RNA-Seq count size factors are defined in formula 5 of Anders & Huber (2010)
With pre-specified geometric means, are size factors supposed to be the same for identical samples regardless of total count matrix context?
That is, if I calculate the size factor for a single sample or if I extract that size factor for that sample from a larger context, shouldn't they be identical if the geometric mean was fixed?
For example:
library(DESeq2)
set.seed(353567)
ddsRaw <- makeExampleDESeqDataSet(n=1000, m=40)
gm <- exp(rowMeans(log(counts(ddsRaw))))
dds <- estimateSizeFactors(ddsRaw, geoMeans=gm)
ddsSubset <- estimateSizeFactors(ddsRaw[, 10:20], geoMeans=gm)
all.equal(sizeFactors(dds)[10:20], sizeFactors(ddsSubset)) # Size factors are not equal
I think the code below from estimateSizeFactorsForMatrix()
appears to be responsible for the dataset-dependent size factors, but I do not understand how it relates to formula 5, because it is now no longer solely dependent on the reference geometric means.
if (incomingGeoMeans) {
sf <- sf/exp(mean(log(sf)))
}
Thanks!
Thanks for the quick reply!
I was under the impression that using an external geometric mean reference meant that size factors become context-independent.

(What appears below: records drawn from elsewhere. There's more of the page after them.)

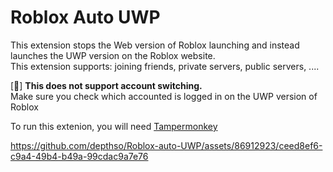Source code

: # Roblox Auto UWP
This extension stops the Web version of Roblox launching and instead launches the UWP version on the Roblox website.<br/>
This extension supports: joining friends, private servers, public servers, .... 

[🍪] **This does not support account switching. <br/>**
Make sure you check which accounted is logged in on the UWP version of Roblox

To run this extenion, you will need [Tampermonkey](https://www.tampermonkey.net/)
<br/>

https://github.com/depthso/Roblox-auto-UWP/assets/86912923/ceed8ef6-c9a4-49b4-b49a-99cdac9a7e76

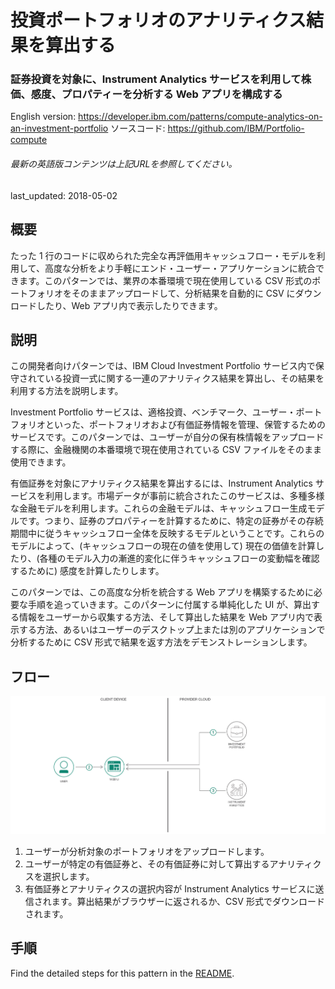 # 投資ポートフォリオのアナリティクス結果を算出する

### 証券投資を対象に、Instrument Analytics サービスを利用して株価、感度、プロパティーを分析する Web アプリを構成する

English version: https://developer.ibm.com/patterns/compute-analytics-on-an-investment-portfolio
  ソースコード: https://github.com/IBM/Portfolio-compute

###### 最新の英語版コンテンツは上記URLを参照してください。
last_updated: 2018-05-02

 ## 概要

たった 1 行のコードに収められた完全な再評価用キャッシュフロー・モデルを利用して、高度な分析をより手軽にエンド・ユーザー・アプリケーションに統合できます。このパターンでは、業界の本番環境で現在使用している CSV 形式のポートフォリオをそのままアップロードして、分析結果を自動的に CSV にダウンロードしたり、Web アプリ内で表示したりできます。

## 説明

この開発者向けパターンでは、IBM Cloud Investment Portfolio サービス内で保守されている投資一式に関する一連のアナリティクス結果を算出し、その結果を利用する方法を説明します。

Investment Portfolio サービスは、適格投資、ベンチマーク、ユーザー・ポートフォリオといった、ポートフォリオおよび有価証券情報を管理、保管するためのサービスです。このパターンでは、ユーザーが自分の保有株情報をアップロードする際に、金融機関の本番環境で現在使用されている CSV ファイルをそのまま使用できます。

有価証券を対象にアナリティクス結果を算出するには、Instrument Analytics サービスを利用します。市場データが事前に統合されたこのサービスは、多種多様な金融モデルを利用します。これらの金融モデルは、キャッシュフロー生成モデルです。つまり、証券のプロパティーを計算するために、特定の証券がその存続期間中に従うキャッシュフロー全体を反映するモデルということです。これらのモデルによって、(キャッシュフローの現在の値を使用して) 現在の価値を計算したり、(各種のモデル入力の漸進的変化に伴うキャッシュフローの変動幅を確認するために) 感度を計算したりします。

このパターンでは、この高度な分析を統合する Web アプリを構築するために必要な手順を追っていきます。このパターンに付属する単純化した UI が、算出する情報をユーザーから収集する方法、そして算出した結果を Web アプリ内で表示する方法、あるいはユーザーのデスクトップ上または別のアプリケーションで分析するために CSV 形式で結果を返す方法をデモンストレーションします。

## フロー

![フロー](./images/Computing-Analytics-on-an-Investment-Portfolio-arch-flow.png)

1. ユーザーが分析対象のポートフォリオをアップロードします。
2. ユーザーが特定の有価証券と、その有価証券に対して算出するアナリティクスを選択します。
3. 有価証券とアナリティクスの選択内容が Instrument Analytics サービスに送信されます。算出結果がブラウザーに返されるか、CSV 形式でダウンロードされます。

## 手順

Find the detailed steps for this pattern in the [README](https://github.com/IBM/Portfolio-compute).
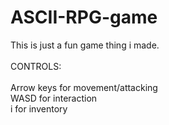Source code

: # ASCII-RPG-game
This is just a fun game thing i made.\
\
CONTROLS:\
\
Arrow keys for movement/attacking\
WASD for interaction\
i for inventory
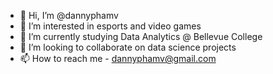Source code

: - 👋 Hi, I’m @dannyphamv
- 👀 I’m interested in esports and video games
- 🌱 I’m currently studying Data Analytics @ Bellevue College
- 💞️ I’m looking to collaborate on data science projects
- 📫 How to reach me - dannyphamv@gmail.com

<!---
dannyphamv/dannyphamv is a ✨ special ✨ repository because its `README.md` (this file) appears on your GitHub profile.
You can click the Preview link to take a look at your changes.
--->
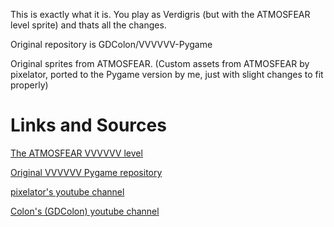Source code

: This is exactly what it is. You play as Verdigris (but with the ATMOSFEAR level sprite) and thats all the changes.

Original repository is GDColon/VVVVVV-Pygame

Original sprites from ATMOSFEAR. (Custom assets from ATMOSFEAR by pixelator, ported to the Pygame version by me, just with slight changes to fit properly)

# Links and Sources


[The ATMOSFEAR VVVVVV level](https://distractionware.com/forum/index.php?topic=3759.msg36720#msg36720 "ATMOSFEAR")

[Original VVVVVV Pygame repository](https://github.com/GDColon/VVVVVV-Pygame "Original repo")

[pixelator's youtube channel](https://www.youtube.com/channel/UCkBPI3PQIpw86dQzOvlEgYQ "pixelator")

[Colon's (GDColon) youtube channel](https://www.youtube.com/channel/UCFDsxSlQXpLLpVScy2NmbcQ "GDColon")
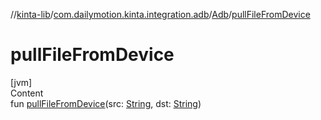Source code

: //[kinta-lib](../../../index.md)/[com.dailymotion.kinta.integration.adb](../index.md)/[Adb](index.md)/[pullFileFromDevice](pull-file-from-device.md)



# pullFileFromDevice  
[jvm]  
Content  
fun [pullFileFromDevice](pull-file-from-device.md)(src: [String](https://kotlinlang.org/api/latest/jvm/stdlib/kotlin/-string/index.html), dst: [String](https://kotlinlang.org/api/latest/jvm/stdlib/kotlin/-string/index.html))  



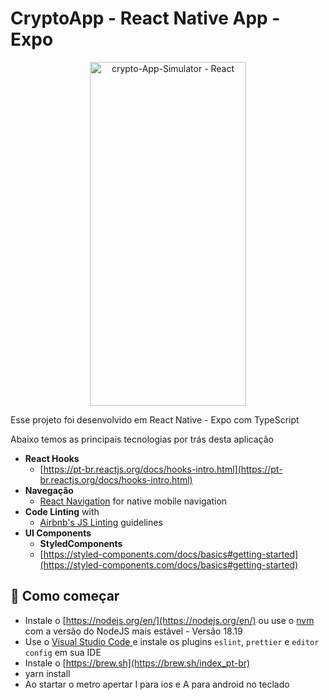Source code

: # CryptoApp - React Native App - Expo
<p align="center">
 <img  src="https://ibb.co/PzrdXXt" alt="crypto-App-Simulator - React" width="250" height="550" />
</p>

Esse projeto foi desenvolvido em React Native - Expo com TypeScript

Abaixo temos as principais tecnologias por trás desta aplicação

- **React Hooks**
  - [https://pt-br.reactjs.org/docs/hooks-intro.html](https://pt-br.reactjs.org/docs/hooks-intro.html)
- **Navegação**
  - [React Navigation](https://reactnavigation.org/docs/getting-started/) for native mobile navigation
- **Code Linting** with
  - [Airbnb's JS Linting](https://github.com/airbnb/javascript) guidelines
- **UI Components**
  - **StyledComponents**
  - [https://styled-components.com/docs/basics#getting-started](https://styled-components.com/docs/basics#getting-started)

## 🚀 Como começar

- Instale o [https://nodejs.org/en/](https://nodejs.org/en/) ou use o [nvm](https://github.com/nvm-sh/nvm) com a versão do NodeJS mais estável - Versão 18.19
- Use o [Visual Studio Code ](https://code.visualstudio.com/) e instale os plugins `eslint`, `prettier` e `editor config` em sua IDE
- Instale o [https://brew.sh](https://brew.sh/index_pt-br)
- yarn install
- Ao startar o metro apertar I para ios e A para android no teclado

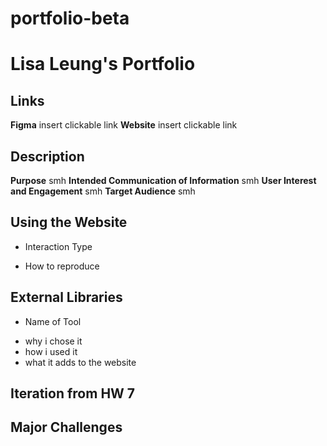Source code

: # portfolio-beta
# Lisa Leung's Portfolio

## Links 
**Figma** 
insert clickable link
**Website**
insert clickable link

## Description
**Purpose**
smh
**Intended Communication of Information**
smh
**User Interest and Engagement**
smh
**Target Audience**
smh

## Using the Website
* Interaction Type
- How to reproduce

## External Libraries
* Name of Tool
- why i chose it
- how i used it
- what it adds to the website

## Iteration from HW 7

## Major Challenges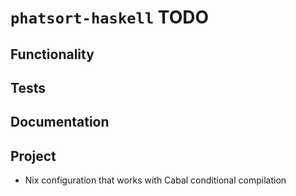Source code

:# `phatsort-haskell` TODO

## Functionality

## Tests

## Documentation

## Project

* Nix configuration that works with Cabal conditional compilation

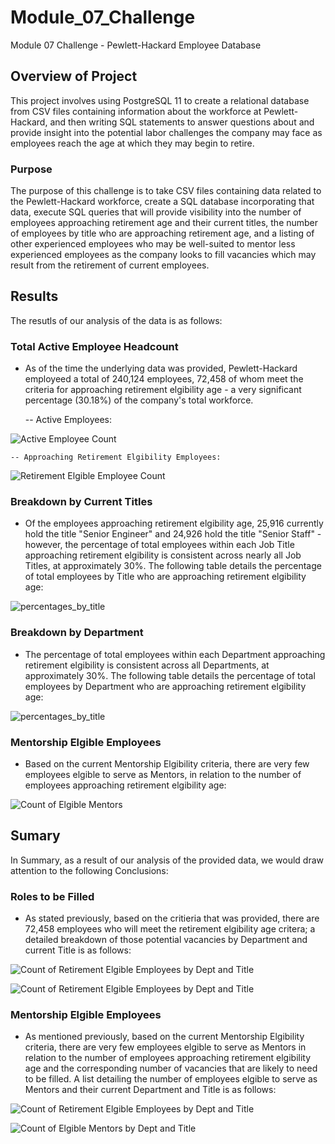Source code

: # Module_07_Challenge
Module 07 Challenge - Pewlett-Hackard Employee Database

## Overview of Project
This project involves using PostgreSQL 11 to create a relational database from CSV files containing information about the workforce at Pewlett-Hackard, and then writing SQL statements to answer questions about and provide insight into the potential labor challenges the company may face as employees reach the age at which they may begin to retire. 

### Purpose
The purpose of this challenge is to take CSV files containing data related to the Pewlett-Hackard workforce, create a SQL database incorporating that data, execute SQL queries that will provide visibility into the number of employees approaching retirement age and their current titles, the number of employees by title who are approaching retirement age, and a listing of other experienced employees who may be well-suited to mentor less experienced employees as the company looks to fill vacancies which may result from the retirement of current employees.  

## Results
The resutls of our analysis of the data is as follows:

### Total Active Employee Headcount

- As of the time the underlying data was provided, Pewlett-Hackard employeed a total of 240,124 employees, 72,458 of whom meet the criteria for approaching retirement elgibility age - a very significant percentage (30.18%) of the company's total workforce.

    -- Active Employees:
    
![Active Employee Count](/Images/active_emp_count.png)

    -- Approaching Retirement Elgibility Employees:
    
![Retirement Elgible Employee Count](/Images/retirement_elgible_emp_count.png)

### Breakdown by Current Titles

- Of the employees approaching retirement elgibility age, 25,916 currently hold the title "Senior Engineer" and 24,926 hold the title "Senior Staff" - however, the percentage of total employees within each Job Title approaching retirement elgibility is consistent across nearly all Job Titles, at approximately 30%.  The following table details the percentage of total employees by Title who are approaching retirement elgibility age:
    
![percentages_by_title](/Images/percentages_by_title.png)

### Breakdown by Department

- The percentage of total employees within each Department approaching retirement elgibility is consistent across all Departments, at approximately 30%.  The following table details the percentage of total employees by Department who are approaching retirement elgibility age:
    
![percentages_by_title](/Images/percentages_by_dept.png)


### Mentorship Elgible Employees

- Based on the current Mentorship Elgibility criteria, there are very few employees elgible to serve as Mentors, in relation to the number of employees approaching retirement elgibility age:
    
![Count of Elgible Mentors](/Images/count_of_mentorship_elg_employees.png)

## Sumary
In Summary, as a result of our analysis of the provided data, we would draw attention to the following Conclusions:

### Roles to be Filled

- As stated previously, based on the critieria that was provided, there are 72,458 employees who will meet the retirement elgibility age critera; a detailed breakdown of those potential vacancies by Department and current Title is as follows:

![Count of Retirement Elgible Employees by Dept and Title](/Images/count_of_reitiring_emp_by_dept_title_sql.png)

![Count of Retirement Elgible Employees by Dept and Title](/Images/count_of_reitiring_emp_by_dept_title.png)

### Mentorship Elgible Employees

- As mentioned previously, based on the current Mentorship Elgibility criteria, there are very few employees elgible to serve as Mentors in relation to the number of employees approaching retirement elgibility age and the corresponding number of vacancies that are likely to need to be filled.  A list detailing the number of employees elgible to serve as Mentors and their current Department and Title is as follows:

![Count of Retirement Elgible Employees by Dept and Title](/Images/count_of_reitiring_emp_by_dept_title_sql.png)

![Count of Elgible Mentors by Dept and Title](/Images/mentors_by_dept_title.png)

So you could normalize a single sample to a reference and get the same size factor.
You do get the same scaling across samples, up to a single global scaling. So the relative scaling between samples is fixed by fixing the geometric means.
Ok. Would it be possible to make this an option in a future release (ie. optionally disable relative scaling of size factors) or mention it somehow in the documentation? When the size factors for the same samples using reference are different it may not be apparent.
Sure, I've added this to the documentation:
Thanks for the explanation and modification!